-- Your goal --
Using the listing below, give again exactly the lines from the line with "that flag to" to the line with "Expresión & Operandos, paréntesis", inclusive, without the pictures.
-------------------------
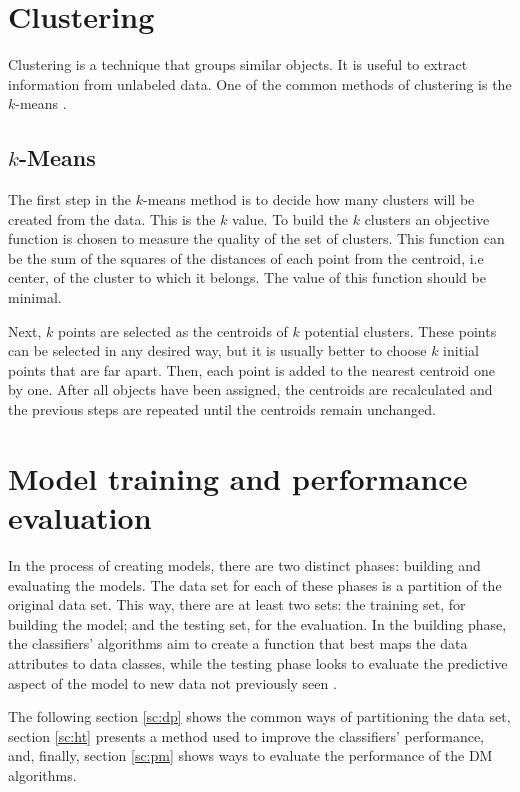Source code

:\section{Clustering}

Clustering is a technique that groups similar objects. It is useful to extract information from unlabeled data. One of the common methods of clustering is the $k$-means \cite{bramer2007principles}.

\subsection{$k$-Means}

The first step in the $k$-means method is to decide how many clusters will be created from the data. This is the $k$ value. To build the $k$ clusters an objective function is chosen to measure the quality of the set of clusters. This function can be the sum of the squares of the distances of each point from the centroid, i.e center, of the cluster to which it belongs. The value of this function should be minimal.

Next, $k$ points are selected as the centroids of $k$ potential clusters. These points can be selected in any desired way, but it is usually better to choose $k$ initial points that are far apart. Then, each point is added to the nearest centroid one by one. After all objects have been assigned, the centroids are recalculated and the previous steps are repeated until the centroids remain unchanged.

\section{Model training and performance evaluation}
\label{sc:training}

In the process of creating models, there are two distinct phases: building and evaluating the models. The data set for each of these phases is a partition of the original data set. This way, there are at least two sets: the training set, for building the model; and the testing set, for the evaluation. In the building phase, the classifiers' algorithms aim to create a function that best maps the data attributes to data classes, while the testing phase looks to evaluate the predictive aspect of the model to new data not previously seen \cite{cechinel2020mineraccao}.

The following section \ref{sc:dp} shows the common ways of partitioning the data set, section \ref{sc:ht} presents a method used to improve the classifiers' performance, and, finally, section \ref{sc:pm} shows ways to evaluate the performance of the DM algorithms.

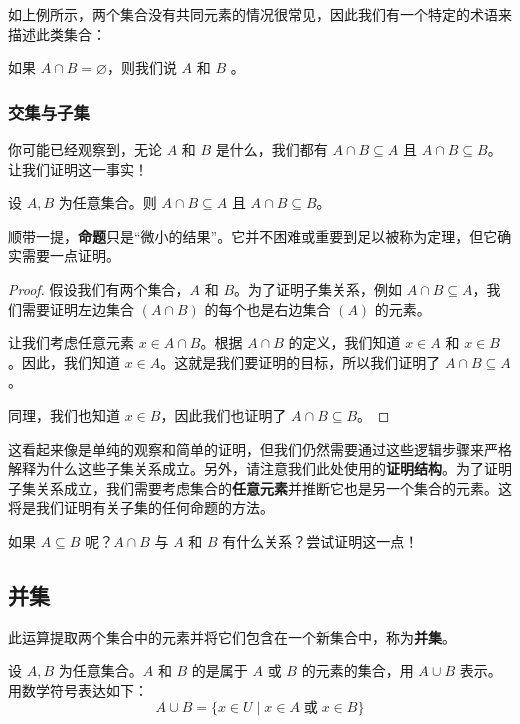 如上例所示，两个集合没有共同元素的情况很常见，因此我们有一个特定的术语来描述此类集合：

\begin{definition}
    如果 $A \cap B = \varnothing$，则我们说 $A$ 和 $B$ 。
\end{definition}

\subsubsection*{交集与子集}

你可能已经观察到，无论 $A$ 和 $B$ 是什么，我们都有 $A \cap B \subseteq A$ 且 $A \cap B \subseteq B$。让我们证明这一事实！

\begin{proposition}
    设 $A, B$ 为任意集合。则 $A \cap B \subseteq A$ 且 $A \cap B \subseteq B$。
\end{proposition}

顺带一提，\textbf{命题}只是``微小的结果''。它并不困难或重要到足以被称为定理，但它确实需要一点证明。

\begin{proof}
    假设我们有两个集合，$A$ 和 $B$。为了证明子集关系，例如 $A \cap B \subseteq A$，我们需要证明左边集合 $(A \cap B)$ 的每个也是右边集合 $(A)$ 的元素。

    让我们考虑任意元素 $x \in A \cap B$。根据 $A \cap B$ 的定义，我们知道 $x \in A$ 和 $x \in B$。因此，我们知道 $x \in A$。这就是我们要证明的目标，所以我们证明了 $A \cap B \subseteq A$。

    同理，我们也知道 $x \in B$，因此我们也证明了 $A \cap B \subseteq B$。
\end{proof}

这看起来像是单纯的观察和简单的证明，但我们仍然需要通过这些逻辑步骤来严格解释为什么这些子集关系成立。另外，请注意我们此处使用的\textbf{证明结构}。为了证明子集关系成立，我们需要考虑集合的\textbf{任意元素}并推断它也是另一个集合的元素。这将是我们证明有关子集的任何命题的方法。

如果 $A \subseteq B$ 呢？$A \cap B$ 与 $A$ 和 $B$ 有什么关系？尝试证明这一点！

\subsection{并集}

此运算提取两个集合中的元素并将它们包含在一个新集合中，称为\textbf{并集}。

\begin{definition}
    设 $A, B$ 为任意集合。$A$ 和 $B$ 的是属于 $A$ 或 $B$ 的元素的集合，用 $A \cup B$ 表示。用数学符号表达如下：
    \[A \cup B = \{x \in U \mid x \in A \;\text{或}\; x \in B\}\]
\end{definition}

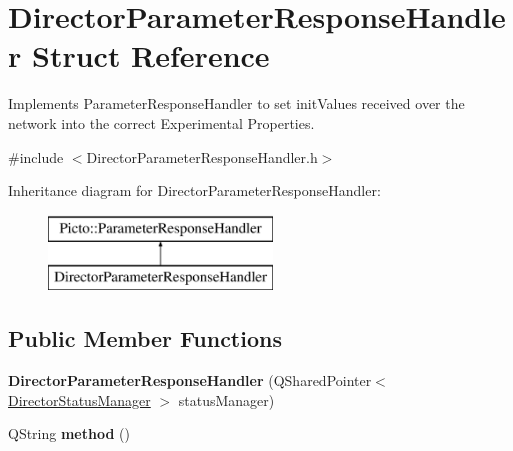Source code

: \hypertarget{struct_director_parameter_response_handler}{\section{Director\-Parameter\-Response\-Handler Struct Reference}
\label{struct_director_parameter_response_handler}
}


Implements Parameter\-Response\-Handler to set init\-Values received over the network into the correct Experimental Properties.  




{\ttfamily \#include $<$Director\-Parameter\-Response\-Handler.\-h$>$}

Inheritance diagram for Director\-Parameter\-Response\-Handler\-:\begin{figure}[H]
\begin{center}
\leavevmode
\includegraphics[height=2.000000cm]{struct_director_parameter_response_handler}
\end{center}
\end{figure}
\subsection*{Public Member Functions}
\begin{DoxyCompactItemize}
\item 
\hypertarget{struct_director_parameter_response_handler_ab5b696aa1d65ef94af715b9272279b5d}{{\bfseries Director\-Parameter\-Response\-Handler} (Q\-Shared\-Pointer$<$ \hyperlink{class_director_status_manager}{Director\-Status\-Manager} $>$ status\-Manager)}\label{struct_director_parameter_response_handler_ab5b696aa1d65ef94af715b9272279b5d}

\item 
\hypertarget{struct_director_parameter_response_handler_ae7e0c97f6a42ffc61bc20859d0f37957}{Q\-String {\bfseries method} ()}\label{struct_director_parameter_response_handler_ae7e0c97f6a42ffc61bc20859d0f37957}

\end{DoxyCompactItemize}
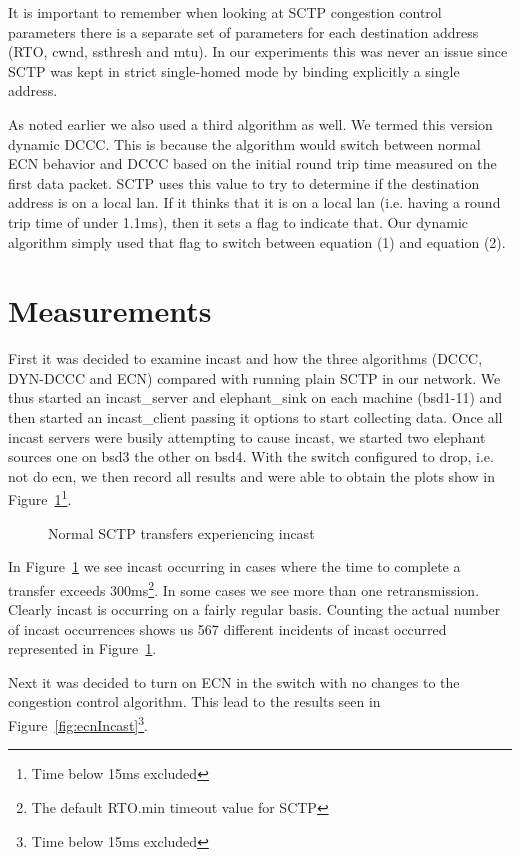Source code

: \documentclass[12pt]{article}
\begin{document}
It is important to remember when looking at SCTP congestion control parameters there
is a separate set of parameters for each destination address (RTO, cwnd, ssthresh and mtu). In
our experiments this was never an issue since SCTP was kept in strict single-homed mode
by binding explicitly a single address. 

As noted earlier we also used a third algorithm as well. We termed this version dynamic DCCC. This
is because the algorithm would switch between normal ECN behavior and DCCC based on the
initial round trip time measured on the first data packet. SCTP uses this value to try to determine
if the destination address is on a local lan. If it thinks that it is on a local lan (i.e. having a round
trip time of under 1.1ms), then it sets a flag to indicate that. Our dynamic algorithm simply used
that flag to switch between equation (1) and equation (2).

\section{Measurements}
\label{measure}
First it was decided to examine incast and how the three algorithms (DCCC, DYN-DCCC and ECN) compared with
running plain SCTP in our network. We thus started an incast\_server and elephant\_sink on each machine (bsd1-11) and then 
started an incast\_client passing it options to start collecting data. Once all incast servers were busily attempting to cause
incast, we started two elephant sources one on bsd3 the other on bsd4. With the switch configured to drop, i.e. not do ecn, we
then record all results and were able to obtain the plots show in Figure~\ref{fig:noEcnIncast}\footnote{Time below 15ms excluded}.
\begin{figure}[h]
\centering
{}
\caption{Normal SCTP transfers experiencing incast}
\label{fig:noEcnIncast}
\end{figure}

In Figure~\ref{fig:noEcnIncast} we see incast occurring in cases where the time to complete a transfer exceeds
300ms\footnote{The default RTO.min timeout value for SCTP}. In some cases we see more than
one retransmission. Clearly incast is occurring on a fairly regular basis. Counting the actual number
of incast occurrences shows us 567 different incidents of incast occurred represented in Figure~\ref{fig:noEcnIncast}.

\newpage

Next it was decided to turn on ECN in the switch with no changes to the congestion control algorithm. This
lead to the results seen in Figure~\ref{fig:ecnIncast}\footnote{Time below 15ms excluded}.
\end{document}
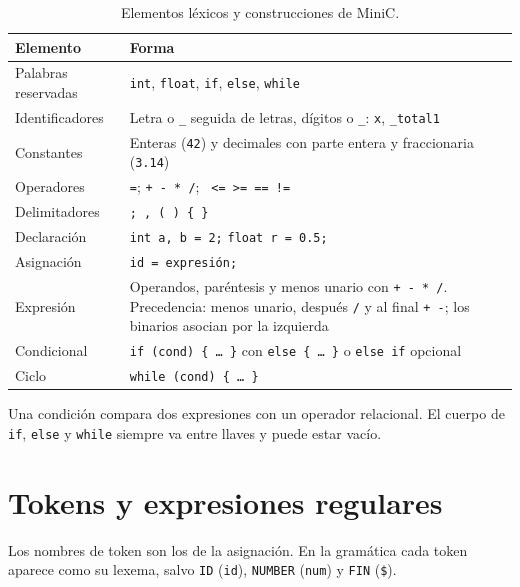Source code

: \documentclass[12pt]{article}
\newcommand{\cmd}[1]{\texttt{\small #1}}
\begin{document}
\renewcommand{\arraystretch}{1.2}
\begin{table}[!htbp]
\centering\small
\begin{tabularx}{\textwidth}{@{}>{\raggedright\arraybackslash}p{3.6cm}X@{}}
\toprule
\textbf{Elemento} & \textbf{Forma} \\
\midrule
Palabras reservadas & \cmd{int}, \cmd{float}, \cmd{if}, \cmd{else}, \cmd{while} \\
Identificadores & Letra o \cmd{\_} seguida de letras, dígitos o \cmd{\_}: \cmd{x}, \cmd{\_total1} \\
Constantes & Enteras (\cmd{42}) y decimales con parte entera y fraccionaria (\cmd{3.14}) \\
Operadores & \cmd{=}; \cmd{+ - * /}; \cmd{< > <= >= == !=} \\
Delimitadores & \cmd{; , ( ) \{ \}} \\
\midrule
Declaración & \cmd{int a, b = 2;} \quad \cmd{float r = 0.5;} \\
Asignación & \cmd{id = expresión;} \\
Expresión & Operandos, paréntesis y menos unario con \cmd{+ - * /}. Precedencia: menos unario,
después \cmd{* /} y al final \cmd{+ -}; los binarios asocian por la izquierda \\
Condicional & \cmd{if (cond) \{ \dots\ \}} con \cmd{else \{ \dots\ \}} o \cmd{else if} opcional \\
Ciclo & \cmd{while (cond) \{ \dots\ \}} \\
\bottomrule
\end{tabularx}
\caption{Elementos léxicos y construcciones de MiniC.}
\label{tab:lenguaje}
\end{table}

Una condición compara dos expresiones con un operador relacional. El cuerpo de \cmd{if},
\cmd{else} y \cmd{while} siempre va entre llaves y puede estar vacío.

\section{Tokens y expresiones regulares}
\label{sec:tokens}

Los nombres de token son los de la asignación. En la gramática cada token aparece como su
lexema, salvo \cmd{ID} (\cmd{id}), \cmd{NUMBER} (\cmd{num}) y \cmd{FIN} (\cmd{\$}).
\end{document}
-------------------------
-- Task response --
that flag to switch between equation (1) and equation (2).

\section{Measurements}
\label{measure}
First it was decided to examine incast and how the three algorithms (DCCC, DYN-DCCC and ECN) compared with
running plain SCTP in our network. We thus started an incast\_server and elephant\_sink on each machine (bsd1-11) and then 
started an incast\_client passing it options to start collecting data. Once all incast servers were busily attempting to cause
incast, we started two elephant sources one on bsd3 the other on bsd4. With the switch configured to drop, i.e. not do ecn, we
then record all results and were able to obtain the plots show in Figure~\ref{fig:noEcnIncast}\footnote{Time below 15ms excluded}.
\begin{figure}[h]
\centering
{}
\caption{Normal SCTP transfers experiencing incast}
\label{fig:noEcnIncast}
\end{figure}

In Figure~\ref{fig:noEcnIncast} we see incast occurring in cases where the time to complete a transfer exceeds
300ms\footnote{The default RTO.min timeout value for SCTP}. In some cases we see more than
one retransmission. Clearly incast is occurring on a fairly regular basis. Counting the actual number
of incast occurrences shows us 567 different incidents of incast occurred represented in Figure~\ref{fig:noEcnIncast}.

\newpage

Next it was decided to turn on ECN in the switch with no changes to the congestion control algorithm. This
lead to the results seen in Figure~\ref{fig:ecnIncast}\footnote{Time below 15ms excluded}.
\end{document}
Source code

: \documentclass[12pt]{article}
\newcommand{\cmd}[1]{\texttt{\small #1}}
\begin{document}
\renewcommand{\arraystretch}{1.2}
\begin{table}[!htbp]
\centering\small
\begin{tabularx}{\textwidth}{@{}>{\raggedright\arraybackslash}p{3.6cm}X@{}}
\toprule
\textbf{Elemento} & \textbf{Forma} \\
\midrule
Palabras reservadas & \cmd{int}, \cmd{float}, \cmd{if}, \cmd{else}, \cmd{while} \\
Identificadores & Letra o \cmd{\_} seguida de letras, dígitos o \cmd{\_}: \cmd{x}, \cmd{\_total1} \\
Constantes & Enteras (\cmd{42}) y decimales con parte entera y fraccionaria (\cmd{3.14}) \\
Operadores & \cmd{=}; \cmd{+ - * /}; \cmd{< > <= >= == !=} \\
Delimitadores & \cmd{; , ( ) \{ \}} \\
\midrule
Declaración & \cmd{int a, b = 2;} \quad \cmd{float r = 0.5;} \\
Asignación & \cmd{id = expresión;} \\
Expresión & Operandos, paréntesis y menos unario con \cmd{+ - * /}. Precedencia: menos unario,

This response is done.